Collected data:
────────────────

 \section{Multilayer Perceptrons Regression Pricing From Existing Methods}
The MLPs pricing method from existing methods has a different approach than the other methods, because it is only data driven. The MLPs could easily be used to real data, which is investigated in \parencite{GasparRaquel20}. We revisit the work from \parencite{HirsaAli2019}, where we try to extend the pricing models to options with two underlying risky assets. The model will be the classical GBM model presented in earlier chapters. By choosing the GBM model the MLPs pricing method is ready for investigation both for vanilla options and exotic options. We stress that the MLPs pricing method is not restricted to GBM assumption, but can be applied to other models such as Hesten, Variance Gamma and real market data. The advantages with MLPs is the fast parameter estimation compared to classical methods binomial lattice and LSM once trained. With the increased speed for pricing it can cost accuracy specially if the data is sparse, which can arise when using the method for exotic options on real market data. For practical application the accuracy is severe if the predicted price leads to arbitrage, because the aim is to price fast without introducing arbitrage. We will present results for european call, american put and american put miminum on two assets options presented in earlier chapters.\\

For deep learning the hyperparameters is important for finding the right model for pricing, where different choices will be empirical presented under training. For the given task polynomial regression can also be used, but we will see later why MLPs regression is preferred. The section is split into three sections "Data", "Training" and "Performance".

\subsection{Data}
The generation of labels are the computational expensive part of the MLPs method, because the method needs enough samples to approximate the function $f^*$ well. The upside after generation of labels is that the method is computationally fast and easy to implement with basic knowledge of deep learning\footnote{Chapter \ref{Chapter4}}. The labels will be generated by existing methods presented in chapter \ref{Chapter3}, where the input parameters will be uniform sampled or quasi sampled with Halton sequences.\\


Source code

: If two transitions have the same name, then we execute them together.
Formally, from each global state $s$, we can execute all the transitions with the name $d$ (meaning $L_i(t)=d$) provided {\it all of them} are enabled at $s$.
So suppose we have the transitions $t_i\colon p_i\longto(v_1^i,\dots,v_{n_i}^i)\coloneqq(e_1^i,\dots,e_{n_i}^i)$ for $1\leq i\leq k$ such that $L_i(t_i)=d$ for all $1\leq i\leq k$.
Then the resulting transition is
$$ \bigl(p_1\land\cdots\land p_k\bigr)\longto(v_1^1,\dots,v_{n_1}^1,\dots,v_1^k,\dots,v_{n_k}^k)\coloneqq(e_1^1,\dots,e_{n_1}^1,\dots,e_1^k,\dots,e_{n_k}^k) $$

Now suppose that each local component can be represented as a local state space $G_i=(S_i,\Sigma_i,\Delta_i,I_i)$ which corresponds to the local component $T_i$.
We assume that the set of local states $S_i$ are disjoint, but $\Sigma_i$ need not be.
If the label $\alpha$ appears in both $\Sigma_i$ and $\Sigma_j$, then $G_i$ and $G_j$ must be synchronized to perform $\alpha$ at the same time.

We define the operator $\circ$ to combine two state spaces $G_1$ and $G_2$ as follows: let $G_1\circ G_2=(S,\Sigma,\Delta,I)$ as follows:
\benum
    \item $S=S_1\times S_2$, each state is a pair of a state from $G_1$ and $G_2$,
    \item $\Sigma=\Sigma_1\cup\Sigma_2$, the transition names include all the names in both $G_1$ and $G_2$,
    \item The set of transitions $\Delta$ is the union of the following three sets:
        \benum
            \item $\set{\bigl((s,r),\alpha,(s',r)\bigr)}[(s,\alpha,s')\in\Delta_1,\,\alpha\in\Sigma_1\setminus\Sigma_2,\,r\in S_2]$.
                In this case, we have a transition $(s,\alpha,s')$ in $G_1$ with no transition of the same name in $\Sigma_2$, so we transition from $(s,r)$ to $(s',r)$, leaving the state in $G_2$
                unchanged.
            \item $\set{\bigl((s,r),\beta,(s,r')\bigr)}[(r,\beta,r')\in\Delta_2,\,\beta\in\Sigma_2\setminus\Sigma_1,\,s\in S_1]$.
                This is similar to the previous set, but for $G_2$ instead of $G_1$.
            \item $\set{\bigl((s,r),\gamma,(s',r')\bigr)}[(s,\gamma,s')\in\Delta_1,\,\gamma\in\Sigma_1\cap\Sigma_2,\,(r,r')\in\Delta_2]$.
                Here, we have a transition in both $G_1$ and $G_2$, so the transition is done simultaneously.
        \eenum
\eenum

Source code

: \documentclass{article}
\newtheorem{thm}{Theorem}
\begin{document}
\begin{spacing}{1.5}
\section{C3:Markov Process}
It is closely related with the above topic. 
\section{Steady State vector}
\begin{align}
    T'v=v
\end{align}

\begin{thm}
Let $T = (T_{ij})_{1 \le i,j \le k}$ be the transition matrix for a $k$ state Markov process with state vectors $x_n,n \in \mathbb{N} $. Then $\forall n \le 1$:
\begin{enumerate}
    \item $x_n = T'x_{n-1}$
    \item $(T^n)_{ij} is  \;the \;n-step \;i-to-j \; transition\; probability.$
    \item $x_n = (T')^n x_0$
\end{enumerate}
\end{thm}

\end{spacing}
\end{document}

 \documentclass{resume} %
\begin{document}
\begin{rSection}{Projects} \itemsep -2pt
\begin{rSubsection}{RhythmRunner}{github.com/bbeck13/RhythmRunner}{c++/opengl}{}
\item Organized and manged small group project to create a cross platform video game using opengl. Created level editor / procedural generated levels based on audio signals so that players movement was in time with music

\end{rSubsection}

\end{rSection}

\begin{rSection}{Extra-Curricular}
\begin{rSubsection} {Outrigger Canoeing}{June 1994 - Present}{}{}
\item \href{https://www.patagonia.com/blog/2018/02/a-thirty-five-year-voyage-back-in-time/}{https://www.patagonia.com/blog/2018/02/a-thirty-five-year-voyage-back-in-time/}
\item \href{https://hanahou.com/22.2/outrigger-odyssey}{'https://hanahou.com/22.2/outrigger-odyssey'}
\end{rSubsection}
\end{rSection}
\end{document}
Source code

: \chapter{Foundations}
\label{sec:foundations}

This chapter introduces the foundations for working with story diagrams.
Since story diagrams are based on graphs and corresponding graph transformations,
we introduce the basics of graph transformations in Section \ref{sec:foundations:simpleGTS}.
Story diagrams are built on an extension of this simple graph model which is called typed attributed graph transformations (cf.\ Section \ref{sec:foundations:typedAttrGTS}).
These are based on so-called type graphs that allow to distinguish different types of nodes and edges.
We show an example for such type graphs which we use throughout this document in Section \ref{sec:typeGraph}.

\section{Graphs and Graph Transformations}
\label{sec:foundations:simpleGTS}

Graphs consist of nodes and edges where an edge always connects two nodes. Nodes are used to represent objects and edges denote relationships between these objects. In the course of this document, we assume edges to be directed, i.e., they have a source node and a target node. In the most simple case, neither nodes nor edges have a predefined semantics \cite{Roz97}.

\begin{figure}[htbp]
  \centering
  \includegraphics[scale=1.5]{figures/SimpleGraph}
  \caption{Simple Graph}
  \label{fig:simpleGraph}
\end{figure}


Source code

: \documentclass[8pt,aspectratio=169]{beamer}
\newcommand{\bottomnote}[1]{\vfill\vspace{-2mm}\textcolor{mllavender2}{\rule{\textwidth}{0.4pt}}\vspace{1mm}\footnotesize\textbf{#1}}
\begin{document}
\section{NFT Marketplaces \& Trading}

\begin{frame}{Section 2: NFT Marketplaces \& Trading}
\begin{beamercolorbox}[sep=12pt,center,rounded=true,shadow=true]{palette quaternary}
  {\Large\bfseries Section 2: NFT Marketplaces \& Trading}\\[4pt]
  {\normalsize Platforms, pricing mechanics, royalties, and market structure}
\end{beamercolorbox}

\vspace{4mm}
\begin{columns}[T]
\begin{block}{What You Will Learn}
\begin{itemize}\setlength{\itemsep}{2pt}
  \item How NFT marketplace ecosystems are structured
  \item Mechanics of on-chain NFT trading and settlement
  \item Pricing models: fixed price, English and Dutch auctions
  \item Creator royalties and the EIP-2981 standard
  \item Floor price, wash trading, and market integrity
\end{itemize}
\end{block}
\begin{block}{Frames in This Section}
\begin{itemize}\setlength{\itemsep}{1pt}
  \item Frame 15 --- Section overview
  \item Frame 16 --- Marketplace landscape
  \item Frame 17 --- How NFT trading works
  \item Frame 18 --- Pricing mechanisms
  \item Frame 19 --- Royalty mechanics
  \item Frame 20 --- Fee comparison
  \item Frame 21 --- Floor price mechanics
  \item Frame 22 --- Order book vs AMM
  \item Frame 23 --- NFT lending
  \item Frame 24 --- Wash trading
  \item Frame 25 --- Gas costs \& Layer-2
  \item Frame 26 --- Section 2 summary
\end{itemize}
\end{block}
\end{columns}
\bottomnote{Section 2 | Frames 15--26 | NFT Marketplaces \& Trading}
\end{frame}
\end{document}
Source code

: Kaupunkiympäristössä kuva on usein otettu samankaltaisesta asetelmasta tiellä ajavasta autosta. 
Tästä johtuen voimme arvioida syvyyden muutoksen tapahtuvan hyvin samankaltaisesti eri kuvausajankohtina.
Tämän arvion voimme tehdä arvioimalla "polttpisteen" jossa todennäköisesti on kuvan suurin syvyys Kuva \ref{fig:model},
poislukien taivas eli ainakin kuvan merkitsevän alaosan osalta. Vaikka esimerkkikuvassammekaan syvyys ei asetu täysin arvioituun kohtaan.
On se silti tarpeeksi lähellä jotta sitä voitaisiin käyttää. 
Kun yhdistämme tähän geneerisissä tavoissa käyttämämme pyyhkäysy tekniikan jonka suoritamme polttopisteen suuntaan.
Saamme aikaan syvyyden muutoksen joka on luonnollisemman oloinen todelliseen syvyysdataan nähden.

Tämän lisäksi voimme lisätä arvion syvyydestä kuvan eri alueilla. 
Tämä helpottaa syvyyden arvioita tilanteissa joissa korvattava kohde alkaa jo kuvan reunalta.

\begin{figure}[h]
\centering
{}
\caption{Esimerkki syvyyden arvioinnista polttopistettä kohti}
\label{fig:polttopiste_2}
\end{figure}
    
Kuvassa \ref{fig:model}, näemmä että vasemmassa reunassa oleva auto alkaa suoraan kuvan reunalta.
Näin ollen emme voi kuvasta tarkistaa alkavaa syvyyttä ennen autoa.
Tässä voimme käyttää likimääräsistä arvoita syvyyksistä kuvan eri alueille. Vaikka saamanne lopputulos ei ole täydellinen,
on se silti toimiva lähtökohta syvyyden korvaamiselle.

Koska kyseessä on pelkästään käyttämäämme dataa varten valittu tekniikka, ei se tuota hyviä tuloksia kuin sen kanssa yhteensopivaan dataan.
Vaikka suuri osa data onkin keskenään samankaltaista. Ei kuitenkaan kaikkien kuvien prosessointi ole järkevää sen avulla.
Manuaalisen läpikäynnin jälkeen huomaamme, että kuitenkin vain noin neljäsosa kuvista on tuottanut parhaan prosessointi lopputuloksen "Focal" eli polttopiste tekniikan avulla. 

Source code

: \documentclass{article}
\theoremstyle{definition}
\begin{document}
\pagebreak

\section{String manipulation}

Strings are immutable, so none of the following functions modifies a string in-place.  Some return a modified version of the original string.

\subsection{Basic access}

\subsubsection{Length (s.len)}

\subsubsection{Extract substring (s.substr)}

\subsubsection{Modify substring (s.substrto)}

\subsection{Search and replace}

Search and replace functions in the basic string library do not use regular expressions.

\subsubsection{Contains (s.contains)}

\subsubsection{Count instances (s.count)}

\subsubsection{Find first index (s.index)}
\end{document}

────────────────

### DIRECTIONS FOR THIS TASK:
Where the string "same" occurs in the data, return the whole line.

### ANSWER SPACE:
: If two transitions have the same name, then we execute them together.
If the label $\alpha$ appears in both $\Sigma_i$ and $\Sigma_j$, then $G_i$ and $G_j$ must be synchronized to perform $\alpha$ at the same time.
                In this case, we have a transition $(s,\alpha,s')$ in $G_1$ with no transition of the same name in $\Sigma_2$, so we transition from $(s,r)$ to $(s',r)$, leaving the state in $G_2$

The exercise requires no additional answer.